Introduction

In this tutorial, we’ll take a look at the concept of entropy and its applications within different branches of computer science.

Entropy is connected to the information theory developed by Shannon, which arose within the problems related to communication.

Communication

We can define communication as all the processes through which a mechanism actively enters into a relationship with another mechanism.

A communication system contains three basic elements: source, communication channel, and receiver.

Information theory is about answering questions regarding the measurement of information and its transmission, with or without noise.

Combinatorial Entropy

The derivation of the expression for information entropy allows us to understand its meaning.

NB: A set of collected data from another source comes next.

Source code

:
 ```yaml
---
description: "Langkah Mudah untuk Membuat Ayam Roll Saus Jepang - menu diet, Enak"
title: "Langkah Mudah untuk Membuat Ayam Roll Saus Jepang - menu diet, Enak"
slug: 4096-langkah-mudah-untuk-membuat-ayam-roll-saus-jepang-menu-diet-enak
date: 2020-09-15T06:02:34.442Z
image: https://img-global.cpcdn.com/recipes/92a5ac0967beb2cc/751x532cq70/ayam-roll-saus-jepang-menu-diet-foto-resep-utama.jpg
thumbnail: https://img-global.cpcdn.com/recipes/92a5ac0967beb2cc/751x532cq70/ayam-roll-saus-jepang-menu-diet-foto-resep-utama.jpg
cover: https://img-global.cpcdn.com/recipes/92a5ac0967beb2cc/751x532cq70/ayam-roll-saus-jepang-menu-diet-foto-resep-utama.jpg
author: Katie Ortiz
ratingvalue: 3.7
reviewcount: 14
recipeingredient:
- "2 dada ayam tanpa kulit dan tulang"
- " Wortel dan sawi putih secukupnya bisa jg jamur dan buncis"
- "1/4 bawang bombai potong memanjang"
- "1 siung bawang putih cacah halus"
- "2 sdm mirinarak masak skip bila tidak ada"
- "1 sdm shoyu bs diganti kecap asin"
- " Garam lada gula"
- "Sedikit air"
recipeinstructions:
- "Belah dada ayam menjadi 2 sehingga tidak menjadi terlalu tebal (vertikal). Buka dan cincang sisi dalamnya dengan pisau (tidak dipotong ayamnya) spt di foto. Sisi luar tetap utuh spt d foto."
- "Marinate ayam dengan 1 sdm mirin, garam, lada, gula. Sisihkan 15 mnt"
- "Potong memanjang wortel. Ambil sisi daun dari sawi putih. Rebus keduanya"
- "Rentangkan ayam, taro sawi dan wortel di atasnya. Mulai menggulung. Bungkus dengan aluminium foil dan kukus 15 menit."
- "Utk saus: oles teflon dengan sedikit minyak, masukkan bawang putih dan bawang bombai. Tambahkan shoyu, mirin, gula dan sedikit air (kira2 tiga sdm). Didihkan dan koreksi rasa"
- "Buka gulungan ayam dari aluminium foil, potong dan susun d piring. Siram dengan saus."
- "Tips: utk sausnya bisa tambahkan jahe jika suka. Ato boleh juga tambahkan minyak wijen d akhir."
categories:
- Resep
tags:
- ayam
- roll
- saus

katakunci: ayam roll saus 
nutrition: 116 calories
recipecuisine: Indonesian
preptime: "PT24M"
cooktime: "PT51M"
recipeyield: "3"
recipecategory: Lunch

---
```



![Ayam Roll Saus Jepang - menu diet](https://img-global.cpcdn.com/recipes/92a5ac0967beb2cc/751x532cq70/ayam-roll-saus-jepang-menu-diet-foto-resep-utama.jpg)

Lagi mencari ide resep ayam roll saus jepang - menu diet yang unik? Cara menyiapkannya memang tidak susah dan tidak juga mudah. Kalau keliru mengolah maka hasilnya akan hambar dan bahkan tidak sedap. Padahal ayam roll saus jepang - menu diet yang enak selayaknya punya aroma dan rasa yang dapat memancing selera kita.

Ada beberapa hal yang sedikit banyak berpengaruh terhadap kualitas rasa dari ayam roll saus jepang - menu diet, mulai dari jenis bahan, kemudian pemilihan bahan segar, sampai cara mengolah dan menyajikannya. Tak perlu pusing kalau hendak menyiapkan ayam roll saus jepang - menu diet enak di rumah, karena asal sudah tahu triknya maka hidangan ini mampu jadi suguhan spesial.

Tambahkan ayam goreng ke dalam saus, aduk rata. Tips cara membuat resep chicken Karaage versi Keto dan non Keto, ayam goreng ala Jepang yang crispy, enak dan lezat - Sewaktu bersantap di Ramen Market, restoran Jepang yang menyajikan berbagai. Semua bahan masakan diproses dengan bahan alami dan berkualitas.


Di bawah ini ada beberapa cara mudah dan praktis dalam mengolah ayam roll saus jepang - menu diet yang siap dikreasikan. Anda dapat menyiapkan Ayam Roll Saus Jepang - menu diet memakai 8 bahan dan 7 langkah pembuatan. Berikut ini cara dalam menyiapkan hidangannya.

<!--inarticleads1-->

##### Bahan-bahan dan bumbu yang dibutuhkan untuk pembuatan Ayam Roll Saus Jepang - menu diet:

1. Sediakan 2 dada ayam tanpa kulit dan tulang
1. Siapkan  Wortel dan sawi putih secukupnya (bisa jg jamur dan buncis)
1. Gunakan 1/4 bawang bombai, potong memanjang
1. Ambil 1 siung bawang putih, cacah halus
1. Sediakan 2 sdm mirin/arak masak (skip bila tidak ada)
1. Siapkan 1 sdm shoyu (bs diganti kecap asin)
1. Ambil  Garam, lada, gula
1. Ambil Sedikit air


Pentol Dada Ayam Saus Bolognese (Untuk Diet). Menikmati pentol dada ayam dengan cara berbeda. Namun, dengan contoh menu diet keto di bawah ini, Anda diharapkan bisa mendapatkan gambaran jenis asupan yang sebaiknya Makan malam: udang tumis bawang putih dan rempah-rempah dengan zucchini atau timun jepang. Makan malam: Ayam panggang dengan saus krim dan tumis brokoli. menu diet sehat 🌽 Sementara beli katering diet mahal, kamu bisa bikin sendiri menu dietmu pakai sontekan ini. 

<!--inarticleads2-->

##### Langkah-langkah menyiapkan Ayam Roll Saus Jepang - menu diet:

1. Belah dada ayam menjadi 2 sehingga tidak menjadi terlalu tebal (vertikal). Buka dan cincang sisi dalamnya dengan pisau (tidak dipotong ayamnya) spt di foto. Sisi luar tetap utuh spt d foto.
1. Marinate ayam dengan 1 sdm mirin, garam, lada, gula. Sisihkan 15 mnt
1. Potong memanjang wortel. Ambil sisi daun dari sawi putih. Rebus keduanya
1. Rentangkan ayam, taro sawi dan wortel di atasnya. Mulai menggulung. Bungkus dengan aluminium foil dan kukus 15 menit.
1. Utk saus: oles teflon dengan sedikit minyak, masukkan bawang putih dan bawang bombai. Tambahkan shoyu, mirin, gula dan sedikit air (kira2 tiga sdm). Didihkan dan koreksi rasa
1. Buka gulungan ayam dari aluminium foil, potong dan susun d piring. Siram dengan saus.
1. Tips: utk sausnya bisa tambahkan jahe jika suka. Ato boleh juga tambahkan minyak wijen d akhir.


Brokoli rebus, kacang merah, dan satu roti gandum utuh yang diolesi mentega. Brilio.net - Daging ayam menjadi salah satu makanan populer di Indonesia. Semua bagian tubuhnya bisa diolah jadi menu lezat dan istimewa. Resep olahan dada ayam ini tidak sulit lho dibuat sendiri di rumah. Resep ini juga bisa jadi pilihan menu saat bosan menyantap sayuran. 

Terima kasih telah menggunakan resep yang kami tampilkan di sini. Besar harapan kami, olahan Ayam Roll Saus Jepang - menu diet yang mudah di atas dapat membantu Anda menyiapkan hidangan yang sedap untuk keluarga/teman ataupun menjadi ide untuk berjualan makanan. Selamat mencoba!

Consider the possible fixed-length sequences of three different symbols: A, B, and C. Suppose that we have two instances of the symbol A, five of the symbol B, and three of the symbol C. Two possible sequences are:

B C B B C C A B A B

B A C B A C B B C B

Each of these combinations is called a permutation. Considering that the symbols of the same type are indistinguishable, the number of permutations is given by the multinomial coefficient. For our example, the number of permutations is:

    \[P=\left(\begin{array}{c} 10\\ 2,5,3 \end{array}\right)=\frac{10!}{2!5!3!}=2520\]

In general, for a sequence of length N formed by L distinct symbols of multiplicity n_{i}, we have:

    \[P=\left(\begin{array}{c} N\\ n_{1},n_{2},\ldots,n_{L} \end{array}\right)=\frac{N!}{\prod_{i=1}^{L}n_{i}!}\]

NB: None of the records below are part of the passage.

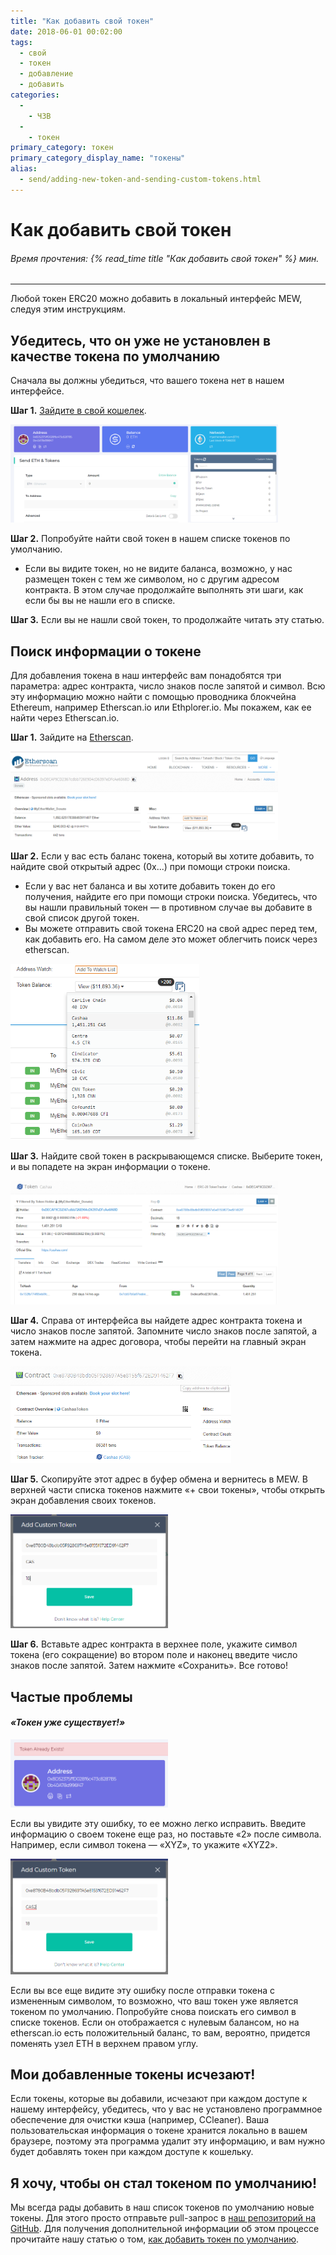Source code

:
```yaml
---
title: "Как добавить свой токен"
date: 2018-06-01 00:02:00
tags:
  - свой
  - токен
  - добавление
  - добавить
categories:
  - 
    - ЧЗВ
  - 
    - токен
primary_category: токен
primary_category_display_name: "токены"
alias:
  - send/adding-new-token-and-sending-custom-tokens.html
---
```


# **Как добавить свой токен**

###### Время прочтения: {% read_time title "Как добавить свой токен" %} мин.

* * *

Любой токен ERC20 можно добавить в локальный интерфейс MEW, следуя этим инструкциям.

## **Убедитесь, что он уже не установлен в качестве токена по умолчанию**

Сначала вы должны убедиться, что вашего токена нет в нашем интерфейсе.

**Шаг 1.** [Зайдите в свой кошелек](/@@@@@@/getting-started/how-to-access-your-wallet/).

<img src="/images/posts/tokens/Custom1.png" width="85%" />

**Шаг 2.** Попробуйте найти свой токен в нашем списке токенов по умолчанию.

* Если вы видите токен, но не видите баланса, возможно, у нас размещен токен с тем же символом, но с другим адресом контракта. В этом случае продолжайте выполнять эти шаги, как если бы вы не нашли его в списке.

**Шаг 3.** Если вы не нашли свой токен, то продолжайте читать эту статью.

## **Поиск информации о токене**

Для добавления токена в наш интерфейс вам понадобятся три параметра: адрес контракта, число знаков после запятой и символ. Всю эту информацию можно найти с помощью проводника блокчейна Ethereum, например Etherscan.io или Ethplorer.io. Мы покажем, как ее найти через Etherscan.io.

**Шаг 1.** Зайдите на [Etherscan](https://etherscan.io).

<img src="/images/posts/tokens/Custom2.png" width="85%" />

**Шаг 2.** Если у вас есть баланс токена, который вы хотите добавить, то найдите свой открытый адрес (0x...) при помощи строки поиска.

* Если у вас нет баланса и вы хотите добавить токен до его получения, найдите его при помощи строки поиска. Убедитесь, что вы нашли правильный токен — в противном случае вы добавите в свой список другой токен.
* Вы можете отправить свой токена ERC20 на свой адрес перед тем, как добавить его. На самом деле это может облегчить поиск через etherscan.

<img src="/images/posts/tokens/Custom3.png" width="60%" />

**Шаг 3.** Найдите свой токен в раскрывающемся списке. Выберите токен, и вы попадете на экран информации о токене.

<img src="/images/posts/tokens/Custom4.png" width="85%" />

**Шаг 4.** Справа от интерфейса вы найдете адрес контракта токена и число знаков после запятой. Запомните число знаков после запятой, а затем нажмите на адрес договора, чтобы перейти на главный экран токена.

<img src="/images/posts/tokens/Custom5.png" width="70%" />

**Шаг 5.** Скопируйте этот адрес в буфер обмена и вернитесь в MEW. В верхней части списка токенов нажмите «+ свои токены», чтобы открыть экран добавления своих токенов.

<img src="/images/posts/tokens/Custom6.png" width="50%" />

**Шаг 6.** Вставьте адрес контракта в верхнее поле, укажите символ токена (его сокращение) во втором поле и наконец введите число знаков после запятой. Затем нажмите «Сохранить». Все готово!

## **Частые проблемы**

#### *«Токен уже существует!»*

<img src="/images/posts/tokens/Custom7.png" width="50%" />

Если вы увидите эту ошибку, то ее можно легко исправить. Введите информацию о своем токене еще раз, но поставьте «2» после символа. Например, если символ токена — «XYZ», то укажите «XYZ2».

<img src="/images/posts/tokens/Custom8.png" width="50%" />

Если вы все еще видите эту ошибку после отправки токена с измененным символом, то возможно, что ваш токен уже является токеном по умолчанию. Попробуйте снова поискать его символ в списке токенов. Если он отображается с нулевым балансом, но на etherscan.io есть положительный баланс, то вам, вероятно, придется поменять узел ETH в верхнем правом углу.

## **Мои добавленные токены исчезают!**

Если токены, которые вы добавили, исчезают при каждом доступе к нашему интерфейсу, убедитесь, что у вас не установлено программное обеспечение для очистки кэша (например, CCleaner). Ваша пользовательская информация о токене хранится локально в вашем браузере, поэтому эта программа удалит эту информацию, и вам нужно будет добавлять токен при каждом доступе к кошельку.

## **Я хочу, чтобы он стал токеном по умолчанию!**

Мы всегда рады добавить в наш список токенов по умолчанию новые токены. Для этого просто отправьте pull-запрос в [наш репозиторий на GitHub](https://github.com/MyEtherWallet/ethereum-lists/tree/master/src/tokens/eth). Для получения дополнительной информации об этом процессе прочитайте нашу статью о том, [как добавить токен по умолчанию](/@@@@@@/tokens/adding-token-as-a-default/).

Suppose we want to uniquely encode each of the possible P permutations using a binary string. A string of length b bits can encode 2^{b} different possibilities.

In order to encode the P permutations, one must have 2^{b}=P. Taking the base 2 logarithm, we obtain that the length of the binary string must be:

    \[b=\log_{2}P\]

The average length of the binary string for the N symbols that make up our sequence is:

    \[H_{c}=\frac{1}{N}\log_{2}P=\frac{1}{N}\log_{2}\frac{N!}{\prod_{i=1}^{L}n_{i}!}\]

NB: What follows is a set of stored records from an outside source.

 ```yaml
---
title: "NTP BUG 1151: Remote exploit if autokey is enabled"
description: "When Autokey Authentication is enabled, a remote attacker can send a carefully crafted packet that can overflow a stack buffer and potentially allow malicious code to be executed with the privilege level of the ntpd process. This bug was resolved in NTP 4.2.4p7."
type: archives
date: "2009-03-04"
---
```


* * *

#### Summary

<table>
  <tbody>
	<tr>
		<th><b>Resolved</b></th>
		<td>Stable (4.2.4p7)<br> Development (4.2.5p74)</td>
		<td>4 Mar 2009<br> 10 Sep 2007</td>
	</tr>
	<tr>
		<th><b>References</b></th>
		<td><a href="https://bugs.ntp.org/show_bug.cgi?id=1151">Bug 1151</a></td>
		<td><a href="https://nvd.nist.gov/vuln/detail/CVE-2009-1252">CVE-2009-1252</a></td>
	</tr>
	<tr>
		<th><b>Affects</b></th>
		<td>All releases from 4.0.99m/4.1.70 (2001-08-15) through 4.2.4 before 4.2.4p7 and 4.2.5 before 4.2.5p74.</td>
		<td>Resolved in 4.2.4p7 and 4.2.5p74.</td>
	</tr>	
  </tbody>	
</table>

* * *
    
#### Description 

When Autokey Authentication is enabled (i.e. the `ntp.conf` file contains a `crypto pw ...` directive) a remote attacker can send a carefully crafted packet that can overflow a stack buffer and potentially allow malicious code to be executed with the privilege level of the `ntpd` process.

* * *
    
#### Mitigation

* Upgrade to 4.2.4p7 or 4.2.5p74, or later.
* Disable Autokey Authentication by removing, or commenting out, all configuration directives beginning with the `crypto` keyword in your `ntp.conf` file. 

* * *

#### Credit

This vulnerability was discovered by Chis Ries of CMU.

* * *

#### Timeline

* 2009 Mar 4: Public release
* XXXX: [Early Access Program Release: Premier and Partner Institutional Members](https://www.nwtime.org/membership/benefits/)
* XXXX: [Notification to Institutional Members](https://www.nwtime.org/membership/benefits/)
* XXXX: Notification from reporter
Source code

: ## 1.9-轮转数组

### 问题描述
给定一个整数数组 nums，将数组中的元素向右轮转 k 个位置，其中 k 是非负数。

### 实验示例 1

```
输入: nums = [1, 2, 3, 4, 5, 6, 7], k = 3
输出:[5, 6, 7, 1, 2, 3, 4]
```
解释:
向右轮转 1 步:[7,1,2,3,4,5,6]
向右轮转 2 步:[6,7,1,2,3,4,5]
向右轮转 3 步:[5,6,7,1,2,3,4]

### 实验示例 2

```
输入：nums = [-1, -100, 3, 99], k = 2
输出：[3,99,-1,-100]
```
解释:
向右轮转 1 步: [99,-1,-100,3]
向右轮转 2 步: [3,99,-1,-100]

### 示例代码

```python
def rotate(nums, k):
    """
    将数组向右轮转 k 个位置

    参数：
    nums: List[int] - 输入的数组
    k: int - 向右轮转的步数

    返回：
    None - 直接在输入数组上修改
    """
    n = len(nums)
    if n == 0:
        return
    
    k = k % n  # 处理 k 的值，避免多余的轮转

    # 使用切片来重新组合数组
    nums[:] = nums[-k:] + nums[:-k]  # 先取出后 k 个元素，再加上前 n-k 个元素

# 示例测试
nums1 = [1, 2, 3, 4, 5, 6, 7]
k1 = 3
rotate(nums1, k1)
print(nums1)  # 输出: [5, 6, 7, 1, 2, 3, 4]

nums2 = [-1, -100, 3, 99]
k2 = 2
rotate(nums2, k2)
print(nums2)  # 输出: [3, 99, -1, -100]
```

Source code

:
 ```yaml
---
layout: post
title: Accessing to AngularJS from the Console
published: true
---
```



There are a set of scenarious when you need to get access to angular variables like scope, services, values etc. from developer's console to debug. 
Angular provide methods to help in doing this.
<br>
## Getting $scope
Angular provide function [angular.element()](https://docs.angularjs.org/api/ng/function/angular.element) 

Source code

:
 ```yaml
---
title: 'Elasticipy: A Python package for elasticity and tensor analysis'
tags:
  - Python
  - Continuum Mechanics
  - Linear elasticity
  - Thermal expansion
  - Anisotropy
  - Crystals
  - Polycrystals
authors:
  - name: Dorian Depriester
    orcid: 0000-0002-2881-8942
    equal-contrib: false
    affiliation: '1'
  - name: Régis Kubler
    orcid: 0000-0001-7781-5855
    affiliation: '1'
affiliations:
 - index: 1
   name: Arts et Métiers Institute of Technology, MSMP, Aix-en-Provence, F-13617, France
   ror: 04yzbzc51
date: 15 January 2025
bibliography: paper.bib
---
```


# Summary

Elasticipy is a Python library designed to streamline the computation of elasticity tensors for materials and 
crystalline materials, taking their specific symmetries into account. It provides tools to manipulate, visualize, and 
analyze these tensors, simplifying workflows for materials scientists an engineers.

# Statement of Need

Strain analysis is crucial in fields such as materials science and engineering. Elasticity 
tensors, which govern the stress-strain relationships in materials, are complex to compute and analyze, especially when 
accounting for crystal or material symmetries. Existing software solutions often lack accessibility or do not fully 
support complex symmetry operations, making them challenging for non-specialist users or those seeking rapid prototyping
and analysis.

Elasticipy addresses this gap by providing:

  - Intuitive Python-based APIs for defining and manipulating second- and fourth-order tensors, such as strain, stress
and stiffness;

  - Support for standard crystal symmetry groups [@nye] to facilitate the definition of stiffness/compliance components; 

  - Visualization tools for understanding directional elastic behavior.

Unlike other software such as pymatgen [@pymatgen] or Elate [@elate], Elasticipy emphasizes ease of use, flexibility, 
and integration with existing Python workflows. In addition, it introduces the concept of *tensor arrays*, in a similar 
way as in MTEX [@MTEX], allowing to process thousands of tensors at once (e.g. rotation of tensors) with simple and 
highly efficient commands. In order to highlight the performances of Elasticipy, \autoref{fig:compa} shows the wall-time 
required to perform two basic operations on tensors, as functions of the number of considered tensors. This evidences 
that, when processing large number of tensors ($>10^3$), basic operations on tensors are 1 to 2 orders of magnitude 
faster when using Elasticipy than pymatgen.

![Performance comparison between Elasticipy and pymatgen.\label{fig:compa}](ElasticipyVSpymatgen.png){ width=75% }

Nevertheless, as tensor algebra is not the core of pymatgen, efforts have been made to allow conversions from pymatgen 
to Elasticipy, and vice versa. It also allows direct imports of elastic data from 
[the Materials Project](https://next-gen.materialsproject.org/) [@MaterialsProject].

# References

H_{c} is the combinatorial entropy and has units of bits/symbol. It expresses the average length of a binary string needed to encode each symbol of the original sequence.

Entropy in Information Theory

Entropy in information theory, also called information entropy or Shannon entropy, is denoted by H and can be derived from combinatorial entropy.

Operating on the logarithm in the expression of H_{c} we can write:

    \[H_{c}=\frac{1}{N}\left(\log_{2}N!-\sum_{i=1}^{L}\log_{2}n_{i}!\right)\]

We can approximate the logarithm of the factorial with the Stirling formula for N sufficiently large:

    \[\log_{2}N!=\frac{1}{\ln2}\ln N!=\frac{1}{\ln2}\left(N\ln N-N+\mathcal{O}(\ln N)\right)\]

Considering that N=\sum_{i=1}^{L}n_{i}, we have:

    \[H&\simeq&\frac{1}{\ln2}\frac{1}{N}\left(N\ln N-N-\sum_{i=1}^{L}n_{i}\ln n_{i}+\sum_{i=1}^{L}n_{i}\right)\\&=&\frac{1}{\ln2}\frac{1}{N}\left(\left(\sum_{i=1}^{L}n_{i}\right)\ln N-\sum_{i=1}^{L}n_{i}\ln n_{i}\right)\\&=&\frac{1}{\ln2}\frac{1}{N}\sum_{i=1}^{L}n_{i}\left(\ln N-\ln n_{i}\right)\\&=&-\sum_{i=1}^{L}\frac{n_{i}}{N}\log_{2}\frac{n_{i}}{N}\]

Taking into account that the ratio \frac{n_{i}}{N} is nothing more than the probability of occurrence of the i-th symbol in the sequence of length N, we obtain the final general expression for entropy:

    \[H=-\sum_{i}p_{i}\log_{2}p_{i}\]

Given the approximation that we have introduced, the information entropy is an upper limit to the combinatorial entropy, H>H_{c}.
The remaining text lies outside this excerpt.